It’s been my goal to own a restaurant group that changes the way that Rhode Islanders think about dining, and bringing back what I’ve learned in other cities. I want to have an impact on the food and beverage landscape in Rhode Island. It’s a bit self-serving, but I want to be able to go out and enjoy these places and be proud of them.
It blossomed into something a lot larger than we ever imagined and it took us a minute to stabilize ourselves. From the beginning, Jesse and I had been pretty aligned about what our goals were in working together and what types of restaurants we wanted to open. I just never imagined that opening a pizzeria in our community was going to be our foundation. If you can open a place that becomes your foundation, you can take more interesting risks in the future.

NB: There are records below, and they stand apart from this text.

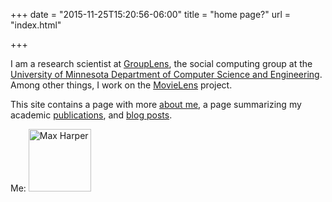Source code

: +++
date = "2015-11-25T15:20:56-06:00"
title = "home page?"
url = "index.html"

+++

I am a research scientist at [GroupLens](http://grouplens.org),
the social computing group at the [University of Minnesota
Department of Computer Science and Engineering](http://www.cs.umn.edu).
Among other things, I work on the [MovieLens](http://movielens.org) project.

This site contains a page with more [about me](/about/), a page summarizing
my academic [publications](/publications/), and [blog posts](/post/).

Me: <img src="/max.jpg" alt="Max Harper" width="100">
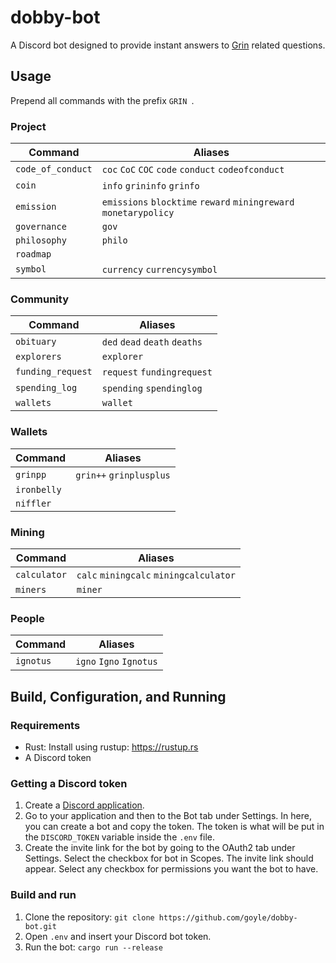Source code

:# dobby-bot
A Discord bot designed to provide instant answers to [Grin](https://github.com/mimblewimble/grin/) related questions.

## Usage
Prepend all commands with the prefix `GRIN `.

### Project
| Command           | Aliases                                                          |
| ----------------- | ---------------------------------------------------------------- |
| `code_of_conduct` | `coc` `CoC` `COC` `code` `conduct` `codeofconduct`               |
| `coin`            | `info` `grininfo` `grinfo`                                       |
| `emission`        | `emissions` `blocktime` `reward` `miningreward` `monetarypolicy` |
| `governance`      | `gov`                                                            |
| `philosophy`      | `philo`                                                          |
| `roadmap`         |                                                                  |
| `symbol`          | `currency` `currencysymbol`                                      |

### Community
| Command           | Aliases                                                          |
| ----------------- | ---------------------------------------------------------------- |
| `obituary`        | `ded` `dead` `death` `deaths`                                    |
| `explorers`       | `explorer`                                                       |
| `funding_request` | `request` `fundingrequest`                                       |
| `spending_log`    | `spending` `spendinglog`                                         |
| `wallets`         | `wallet`                                                         |

### Wallets
| Command           | Aliases                                                          |
| ----------------- | ---------------------------------------------------------------- |
| `grinpp`          | `grin++` `grinplusplus`                                          |
| `ironbelly`       |                                                                  |
| `niffler`         |                                                                  |

### Mining
| Command           | Aliases                                                          |
| ----------------- | ---------------------------------------------------------------- |
| `calculator`      | `calc` `miningcalc` `miningcalculator`                           |
| `miners`          | `miner`                                                          |

### People
| Command           | Aliases                                                          |
| ----------------- | ---------------------------------------------------------------- |
| `ignotus`         | `igno` `Igno` `Ignotus`                                          |

## Build, Configuration, and Running

### Requirements
* Rust: Install using rustup: https://rustup.rs
* A Discord token

### Getting a Discord token
1. Create a [Discord application](https://discordapp.com/developers/applications/).
2. Go to your application and then to the Bot tab under Settings. In here, you can create a bot and copy the token. The token is what will be put in the `DISCORD_TOKEN` variable inside the `.env` file.
3. Create the invite link for the bot by going to the OAuth2 tab under Settings. Select the checkbox for bot in Scopes. The invite link should appear. Select any checkbox for permissions you want the bot to have.

### Build and run
1. Clone the repository: `git clone https://github.com/goyle/dobby-bot.git`
2. Open `.env` and insert your Discord bot token.
3. Run the bot: `cargo run --release`
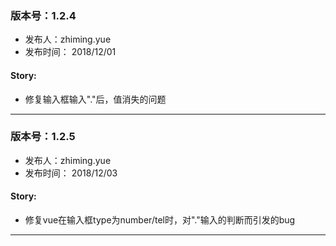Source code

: ### 版本号：1.2.4
- 发布人：zhiming.yue
- 发布时间： 2018/12/01
#### Story:
- 修复输入框输入"."后，值消失的问题
---

### 版本号：1.2.5
- 发布人：zhiming.yue
- 发布时间： 2018/12/03
#### Story:
- 修复vue在输入框type为number/tel时，对"."输入的判断而引发的bug
---
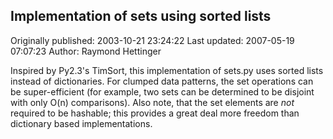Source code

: ## Implementation of sets using sorted lists 
Originally published: 2003-10-21 23:24:22 
Last updated: 2007-05-19 07:07:23 
Author: Raymond Hettinger 
 
Inspired by Py2.3's TimSort, this implementation of sets.py uses sorted lists instead of dictionaries.  For clumped data patterns, the set operations can be super-efficient (for example, two sets can be determined to be disjoint with only O(n) comparisons).  Also note, that the set elements are *not* required to be hashable; this provides a great deal more freedom than dictionary based implementations.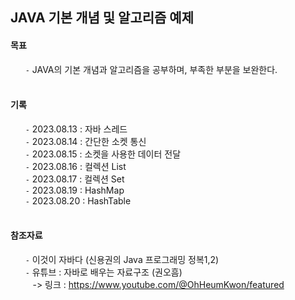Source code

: ## JAVA 기본 개념 및 알고리즘 예제     

    
#### 목표    
&nbsp;&nbsp;&nbsp;&nbsp;&nbsp; `-` JAVA의 기본 개념과 알고리즘을 공부하며, 부족한 부분을 보완한다.    
<br/>

#### 기록    
&nbsp;&nbsp;&nbsp;&nbsp;&nbsp; `-` 2023.08.13 : 자바 스레드        
&nbsp;&nbsp;&nbsp;&nbsp;&nbsp; `-` 2023.08.14 : 간단한 소켓 통신        
&nbsp;&nbsp;&nbsp;&nbsp;&nbsp; `-` 2023.08.15 : 소켓을 사용한 데이터 전달          
&nbsp;&nbsp;&nbsp;&nbsp;&nbsp; `-` 2023.08.16 : 컬렉션 List  
&nbsp;&nbsp;&nbsp;&nbsp;&nbsp; `-` 2023.08.17 : 컬렉션 Set      
&nbsp;&nbsp;&nbsp;&nbsp;&nbsp; `-` 2023.08.19 : HashMap        
&nbsp;&nbsp;&nbsp;&nbsp;&nbsp; `-` 2023.08.20 : HashTable      
<br/>

#### 참조자료    
&nbsp;&nbsp;&nbsp;&nbsp;&nbsp; `-` 이것이 자바다 (신용권의 Java 프로그래밍 정복1,2)    
&nbsp;&nbsp;&nbsp;&nbsp;&nbsp; `-` 유튜브 : 자바로 배우는 자료구조 (권오흠)    
&nbsp;&nbsp;&nbsp;&nbsp;&nbsp;&nbsp;&nbsp;&nbsp; -> 링크 : https://www.youtube.com/@OhHeumKwon/featured    
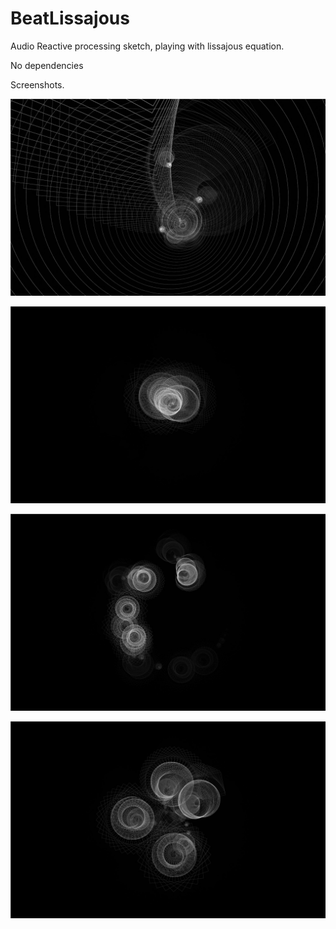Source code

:# BeatLissajous
Audio Reactive processing sketch, playing with lissajous equation. 

No dependencies

Screenshots. 



![alt tag](https://raw.githubusercontent.com/mauricioSuaza/BeatLissajous/master/images/img00618.jpg)



![alt tag](https://raw.githubusercontent.com/mauricioSuaza/BeatLissajous/master/images/img01008.jpg)

![alt tag](https://raw.githubusercontent.com/mauricioSuaza/BeatLissajous/master/images/img01036.jpg)

![alt tag](https://raw.githubusercontent.com/mauricioSuaza/BeatLissajous/master/images/img01135.jpg)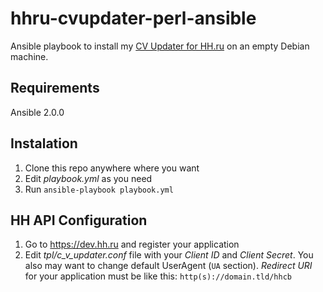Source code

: # hhru-cvupdater-perl-ansible
Ansible playbook to install my [CV Updater for HH.ru](https://github.com/somepad/hhru-cvupdater-perl) on an empty Debian machine.

## Requirements
Ansible 2.0.0

## Instalation
1. Clone this repo anywhere where you want
2. Edit _playbook.yml_ as you need
3. Run `ansible-playbook playbook.yml`

## HH API Configuration
1. Go to https://dev.hh.ru and register your application
2. Edit _tpl/c_v_updater.conf_ file with your *Client ID* and *Client Secret*. You also may want to change default UserAgent (`UA` section).
*Redirect URI* for your application must be like this: `http(s)://domain.tld/hhcb`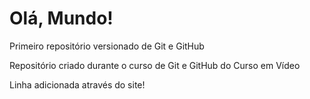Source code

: # Olá, Mundo!
 Primeiro repositório versionado de Git e GitHub

Repositório criado durante o curso de Git e GitHub do Curso em Vídeo

Linha adicionada através do site!
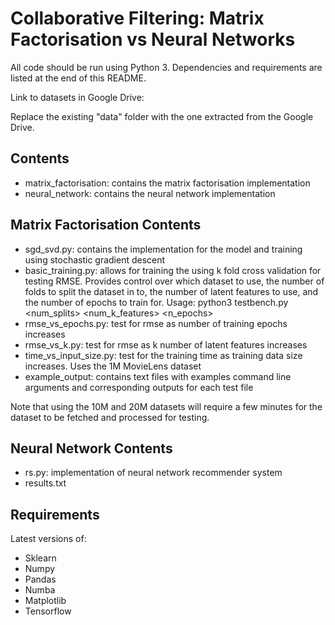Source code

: # Collaborative Filtering: Matrix Factorisation vs Neural Networks

All code should be run using Python 3. Dependencies and requirements are listed at the end of this README.

Link to datasets in Google Drive:


Replace the existing "data" folder with the one extracted from the Google Drive.

## Contents

* matrix_factorisation: contains the matrix factorisation implementation
* neural_network: contains the neural network implementation

## Matrix Factorisation Contents

* sgd_svd.py: contains the implementation for the model and training using stochastic gradient descent
* basic_training.py: allows for training the using k fold cross validation for testing RMSE. Provides control over which dataset to use, the number of folds to split the dataset in to, the number of latent features to use, and the number of epochs to train for. Usage: python3 testbench.py <dataset> <num_splits> <num_k_features> <n_epochs>
* rmse_vs_epochs.py: test for rmse as number of training epochs increases
* rmse_vs_k.py: test for rmse as k number of latent features increases
* time_vs_input_size.py: test for the training time as training data size increases. Uses the 1M MovieLens dataset
* example_output: contains text files with examples command line arguments and corresponding outputs for each test file

Note that using the 10M and 20M datasets will require a few minutes for the dataset to be fetched and processed for testing.

## Neural Network Contents

* rs.py: implementation of neural network recommender system
* results.txt

## Requirements

Latest versions of:
* Sklearn
* Numpy
* Pandas
* Numba
* Matplotlib
* Tensorflow
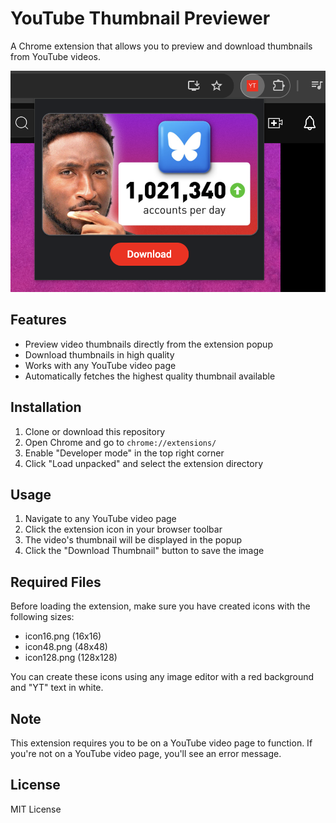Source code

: # YouTube Thumbnail Previewer

A Chrome extension that allows you to preview and download thumbnails from YouTube videos.

![Demo](./demo.png)

## Features

- Preview video thumbnails directly from the extension popup
- Download thumbnails in high quality
- Works with any YouTube video page
- Automatically fetches the highest quality thumbnail available

## Installation

1. Clone or download this repository
2. Open Chrome and go to `chrome://extensions/`
3. Enable "Developer mode" in the top right corner
4. Click "Load unpacked" and select the extension directory

## Usage

1. Navigate to any YouTube video page
2. Click the extension icon in your browser toolbar
3. The video's thumbnail will be displayed in the popup
4. Click the "Download Thumbnail" button to save the image

## Required Files

Before loading the extension, make sure you have created icons with the following sizes:
- icon16.png (16x16)
- icon48.png (48x48)
- icon128.png (128x128)

You can create these icons using any image editor with a red background and "YT" text in white.

## Note

This extension requires you to be on a YouTube video page to function. If you're not on a YouTube video page, you'll see an error message.

## License

MIT License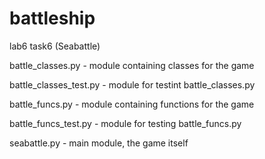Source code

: # battleship

lab6
task6 (Seabattle)
   
  
battle_classes.py - module containing classes for the game

battle_classes_test.py - module for testint battle_classes.py
   
   
battle_funcs.py - module containing functions for the game

battle_funcs_test.py - module for testing battle_funcs.py


seabattle.py - main module, the game itself
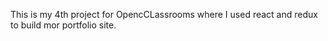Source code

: This is my 4th project for OpencCLassrooms where I used react and redux to build mor portfolio site. 
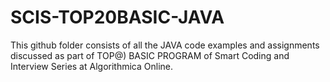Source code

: # SCIS-TOP20BASIC-JAVA

This github folder consists of all the JAVA code examples and assignments discussed as part of TOP@) BASIC PROGRAM of Smart Coding and Interview Series at Algorithmica Online.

Frills was about celebrating Jesse as this creative figurehead and building around that. Without Marvin, I don’t think we would have been able to afford some of the equipment at Frills or take some of the creative risks we have. It’s not to say it’s Frills is a vanity project, but we’re more interested in pushing the scene forward in an impactful way.

Brianna Plaza: Club Frills felt more interesting than any other cocktail bar I’ve been to in a while. How do you think about menu development?
Robert Andreozzi: Jesse is our creative director and what drew us together is that we have a shared sense of creativity, but Jesse’s imagination is elite and anyone who has worked with him would say he’s a gift. I’ve learned a lot about what it means to work with a creative and what works and what doesn’t. We’re sometimes still figuring that out because structure can feel quite stifling for someone who has a different creative process than I do.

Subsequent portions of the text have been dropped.